Action item — Give the data again, word for word.

+++ Supplied data +++

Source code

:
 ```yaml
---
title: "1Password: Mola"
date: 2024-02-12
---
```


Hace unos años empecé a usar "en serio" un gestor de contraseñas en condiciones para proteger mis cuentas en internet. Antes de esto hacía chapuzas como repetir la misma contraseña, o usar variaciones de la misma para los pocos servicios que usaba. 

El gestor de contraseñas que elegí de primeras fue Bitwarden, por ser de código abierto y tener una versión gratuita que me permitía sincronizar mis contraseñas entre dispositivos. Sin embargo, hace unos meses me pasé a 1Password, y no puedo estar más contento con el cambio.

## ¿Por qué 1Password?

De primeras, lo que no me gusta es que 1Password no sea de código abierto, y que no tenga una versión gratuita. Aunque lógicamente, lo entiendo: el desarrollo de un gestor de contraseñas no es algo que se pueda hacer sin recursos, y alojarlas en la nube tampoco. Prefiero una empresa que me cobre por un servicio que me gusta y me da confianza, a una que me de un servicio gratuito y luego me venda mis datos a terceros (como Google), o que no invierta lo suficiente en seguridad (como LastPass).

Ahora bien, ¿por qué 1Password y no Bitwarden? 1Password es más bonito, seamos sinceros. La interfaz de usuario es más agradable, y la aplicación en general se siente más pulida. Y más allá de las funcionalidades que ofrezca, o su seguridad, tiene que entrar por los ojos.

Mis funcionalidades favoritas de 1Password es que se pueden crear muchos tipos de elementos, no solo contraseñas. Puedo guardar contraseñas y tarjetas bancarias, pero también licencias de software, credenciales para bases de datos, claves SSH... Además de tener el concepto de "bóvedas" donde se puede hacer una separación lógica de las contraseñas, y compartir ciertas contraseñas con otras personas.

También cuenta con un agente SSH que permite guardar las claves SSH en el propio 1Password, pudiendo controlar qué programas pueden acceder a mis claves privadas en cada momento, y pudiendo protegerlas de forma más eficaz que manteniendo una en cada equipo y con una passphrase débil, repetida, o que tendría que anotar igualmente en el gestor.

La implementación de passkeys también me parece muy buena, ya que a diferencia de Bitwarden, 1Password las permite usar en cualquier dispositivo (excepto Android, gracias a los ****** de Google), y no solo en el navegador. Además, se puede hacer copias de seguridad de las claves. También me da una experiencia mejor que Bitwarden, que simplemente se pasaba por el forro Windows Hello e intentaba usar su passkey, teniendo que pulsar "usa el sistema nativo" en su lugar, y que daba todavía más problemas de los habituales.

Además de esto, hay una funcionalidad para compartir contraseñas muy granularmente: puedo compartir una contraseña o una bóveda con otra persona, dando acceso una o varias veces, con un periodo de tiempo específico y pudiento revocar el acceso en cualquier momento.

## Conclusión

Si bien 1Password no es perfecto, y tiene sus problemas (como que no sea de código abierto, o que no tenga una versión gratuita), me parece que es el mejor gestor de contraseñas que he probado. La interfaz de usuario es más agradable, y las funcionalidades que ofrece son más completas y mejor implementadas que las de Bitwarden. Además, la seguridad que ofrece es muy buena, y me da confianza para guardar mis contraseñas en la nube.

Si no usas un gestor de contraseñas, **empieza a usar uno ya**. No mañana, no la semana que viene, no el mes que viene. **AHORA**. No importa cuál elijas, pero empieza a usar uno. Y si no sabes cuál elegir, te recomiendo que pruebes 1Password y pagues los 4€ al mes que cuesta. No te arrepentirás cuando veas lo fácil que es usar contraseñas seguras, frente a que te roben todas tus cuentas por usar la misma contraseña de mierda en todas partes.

+++

Completed task —
Source code

:
 ```yaml
---
title: "1Password: Mola"
date: 2024-02-12
---
```


Hace unos años empecé a usar "en serio" un gestor de contraseñas en condiciones para proteger mis cuentas en internet. Antes de esto hacía chapuzas como repetir la misma contraseña, o usar variaciones de la misma para los pocos servicios que usaba. 

El gestor de contraseñas que elegí de primeras fue Bitwarden, por ser de código abierto y tener una versión gratuita que me permitía sincronizar mis contraseñas entre dispositivos. Sin embargo, hace unos meses me pasé a 1Password, y no puedo estar más contento con el cambio.

## ¿Por qué 1Password?

De primeras, lo que no me gusta es que 1Password no sea de código abierto, y que no tenga una versión gratuita. Aunque lógicamente, lo entiendo: el desarrollo de un gestor de contraseñas no es algo que se pueda hacer sin recursos, y alojarlas en la nube tampoco. Prefiero una empresa que me cobre por un servicio que me gusta y me da confianza, a una que me de un servicio gratuito y luego me venda mis datos a terceros (como Google), o que no invierta lo suficiente en seguridad (como LastPass).

Ahora bien, ¿por qué 1Password y no Bitwarden? 1Password es más bonito, seamos sinceros. La interfaz de usuario es más agradable, y la aplicación en general se siente más pulida. Y más allá de las funcionalidades que ofrezca, o su seguridad, tiene que entrar por los ojos.

Mis funcionalidades favoritas de 1Password es que se pueden crear muchos tipos de elementos, no solo contraseñas. Puedo guardar contraseñas y tarjetas bancarias, pero también licencias de software, credenciales para bases de datos, claves SSH... Además de tener el concepto de "bóvedas" donde se puede hacer una separación lógica de las contraseñas, y compartir ciertas contraseñas con otras personas.

También cuenta con un agente SSH que permite guardar las claves SSH en el propio 1Password, pudiendo controlar qué programas pueden acceder a mis claves privadas en cada momento, y pudiendo protegerlas de forma más eficaz que manteniendo una en cada equipo y con una passphrase débil, repetida, o que tendría que anotar igualmente en el gestor.

La implementación de passkeys también me parece muy buena, ya que a diferencia de Bitwarden, 1Password las permite usar en cualquier dispositivo (excepto Android, gracias a los ****** de Google), y no solo en el navegador. Además, se puede hacer copias de seguridad de las claves. También me da una experiencia mejor que Bitwarden, que simplemente se pasaba por el forro Windows Hello e intentaba usar su passkey, teniendo que pulsar "usa el sistema nativo" en su lugar, y que daba todavía más problemas de los habituales.

Además de esto, hay una funcionalidad para compartir contraseñas muy granularmente: puedo compartir una contraseña o una bóveda con otra persona, dando acceso una o varias veces, con un periodo de tiempo específico y pudiento revocar el acceso en cualquier momento.

## Conclusión

Si bien 1Password no es perfecto, y tiene sus problemas (como que no sea de código abierto, o que no tenga una versión gratuita), me parece que es el mejor gestor de contraseñas que he probado. La interfaz de usuario es más agradable, y las funcionalidades que ofrece son más completas y mejor implementadas que las de Bitwarden. Además, la seguridad que ofrece es muy buena, y me da confianza para guardar mis contraseñas en la nube.

Si no usas un gestor de contraseñas, **empieza a usar uno ya**. No mañana, no la semana que viene, no el mes que viene. **AHORA**. No importa cuál elijas, pero empieza a usar uno. Y si no sabes cuál elegir, te recomiendo que pruebes 1Password y pagues los 4€ al mes que cuesta. No te arrepentirás cuando veas lo fácil que es usar contraseñas seguras, frente a que te roben todas tus cuentas por usar la misma contraseña de mierda en todas partes.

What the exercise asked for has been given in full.